Faulty construction of the kilns is often a source of loss of heat, as it allows the gases to enter the chimney too soon and at too high a temperature. With a continuous kiln this may be remedied by increasing the number of chambers; but with single kilns it is to a large extent unavoidable, though in some cases by leading the flues through a drying shed the heat may be better utilised. In this case care must be taken not to unduly lessen the draught; if the chimney is too small, the substitution of a fan will often effect an economy. These fans require but little power to run them, and in most cases are cheaper than a chimney of the same capacity.

The utilisation of waste heat from kilns is a matter requiring considerable special knowledge. The flue gases can seldom be turned directly into the shed containing the bricks or other goods, partly because the temperature is too high and partly because of the impurities (notably sulphur compounds) which they contain. As a rule, they are passed into a flue under the floor of the dryer, this floor being frequently made of iron so as to conduct the heat more readily to the bricks or goods, which are then frequently placed on waggons or cars to keep them from actual contact with the hot metal. These cars also serve as a convenient means of transport for the goods through the dryers, which are preferably of a tunnel form (p. 134).

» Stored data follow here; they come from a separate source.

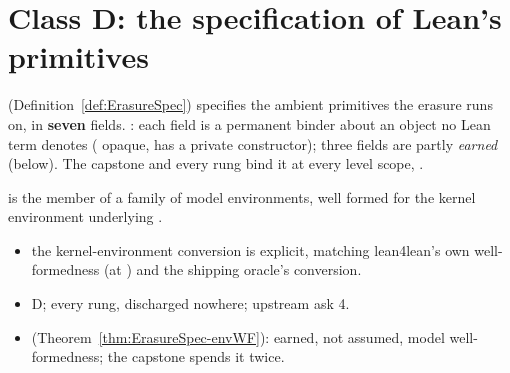 \section{Class D: the specification of Lean's primitives}
\label{sec:trust:spec}

 (Definition~\ref{def:ErasureSpec}) specifies the ambient
primitives the erasure runs on, in \textbf{seven} fields. : each field is
a permanent binder about an object no Lean term denotes ( opaque,
 has a private constructor); three fields are partly \emph{earned} (below).
The capstone and every rung bind it at every level scope, .

\begin{assumption}
\label{asm:ErasureSpec-env_connect}
\leanok
{}
\stAssumed{}   is the  member of a family of model
environments, well formed for the kernel environment underlying .
\begin{itemize}
\item {} the kernel-environment conversion is explicit, matching lean4lean's own
well-formedness (at ) and the shipping oracle's conversion.
\item {} D;  every rung, discharged nowhere;  upstream ask 4.
\item {}  (Theorem~\ref{thm:ErasureSpec-envWF}): earned, not
assumed, model well-formedness; the capstone spends it twice.
\end{itemize}
\end{assumption}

Further particulars regarding the prevention of waste, or of reducing it when it cannot be entirely prevented, will be found in the chapters on 'Tests' and 'Defects,' and under the various operations under which waste may occur.

CHAPTER XIII.

TESTS, ANALYSIS, AND CONTROL.

THE following suggestions for tests, and other means of controlling an economical and efficient production, are intended for the manufacturer and for the practical clay worker and not for the clayworks expert. Detailed descriptions of complex methods which have, of necessity, to be employed in the more accurate testing made by the latter are, therefore, omitted, and the reader is referred to the standard works on the subject when such information is required. For convenience of reference the headings are arranged alphabetically.

A

Anemometer.-An instrument for measuring the volume of air passing through a chimney or flue. It consists of a small wheel with relatively large vanes attached, and is so constructed that the slightest movement of the air sets it in motion. counter is attached in order to register the number of revolutions. This number multiplied by the area of the opening of the flue or chimney through which the air passes gives the number of volumes (cubic feet) of air passing per minute.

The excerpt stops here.